Top of WORKING DATA

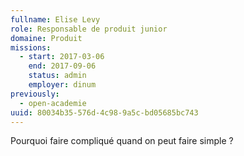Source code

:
 ```yaml
---
fullname: Elise Levy
role: Responsable de produit junior
domaine: Produit
missions:
  - start: 2017-03-06
    end: 2017-09-06
    status: admin
    employer: dinum
previously:
  - open-academie
uuid: 80034b35-576d-4c98-9a5c-bd05685bc743
---
```

Pourquoi faire compliqué quand on peut faire simple ?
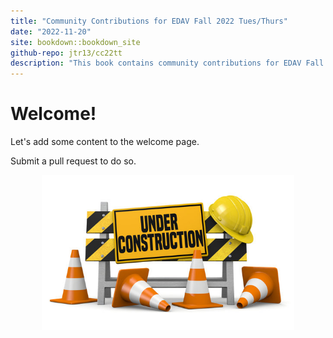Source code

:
 ```yaml
---
title: "Community Contributions for EDAV Fall 2022 Tues/Thurs"
date: "2022-11-20"
site: bookdown::bookdown_site
github-repo: jtr13/cc22tt
description: "This book contains community contributions for EDAV Fall 2022 Tues/Thurs"
---
```


# Welcome!

Let's add some content to the welcome page.

Submit a pull request to do so.

<img src="under_construction.jpg" width="80%" style="display: block; margin: auto;" />
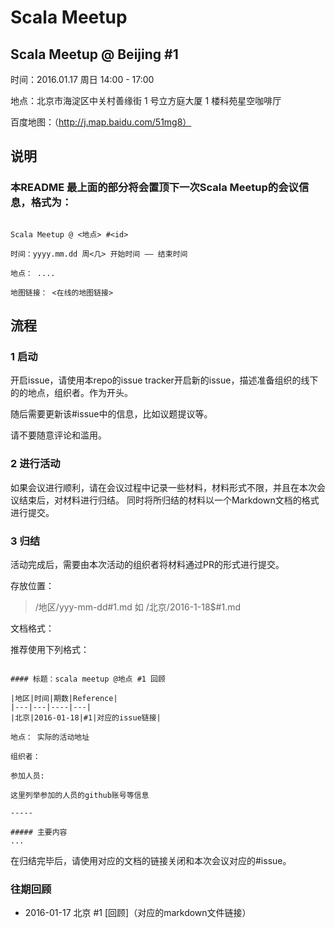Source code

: # Scala Meetup

## Scala Meetup @ Beijing #1

时间：2016.01.17 周日 14:00 - 17:00

地点：北京市海淀区中关村善缘街 1 号立方庭大厦 1 楼科苑星空咖啡厅

百度地图：（http://j.map.baidu.com/51mg8）


## 说明

### 本README 最上面的部分将会置顶下一次Scala Meetup的会议信息，格式为：
```

Scala Meetup @ <地点> #<id>

时间：yyyy.mm.dd 周<几> 开始时间 —— 结束时间

地点： ....

地图链接： <在线的地图链接>

```


## 流程


### 1 启动

开启issue，请使用本repo的issue tracker开启新的issue，描述准备组织的线下的的地点，组织者。作为开头。

随后需要更新该#issue中的信息，比如议题提议等。

请不要随意评论和滥用。

### 2 进行活动

如果会议进行顺利，请在会议过程中记录一些材料，材料形式不限，并且在本次会议结束后，对材料进行归结。
同时将所归结的材料以一个Markdown文档的格式进行提交。


### 3 归结

活动完成后，需要由本次活动的组织者将材料通过PR的形式进行提交。

存放位置：

>/地区/yyy-mm-dd#1.md 如 /北京/2016-1-18$#1.md

文档格式：

推荐使用下列格式：
```

#### 标题：scala meetup @地点 #1 回顾

|地区|时间|期数|Reference|
|---|---|----|---|
|北京|2016-01-18|#1|对应的issue链接|

地点： 实际的活动地址

组织者：

参加人员:

这里列举参加的人员的github账号等信息

-----

##### 主要内容
...

```

在归结完毕后，请使用对应的文档的链接关闭和本次会议对应的#issue。

### 往期回顾

- 2016-01-17 北京 #1 [回顾]（对应的markdown文件链接）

Bottom of WORKING DATA

Across the entries above, count the lines with the word "EDAV" and report that count by itself.

2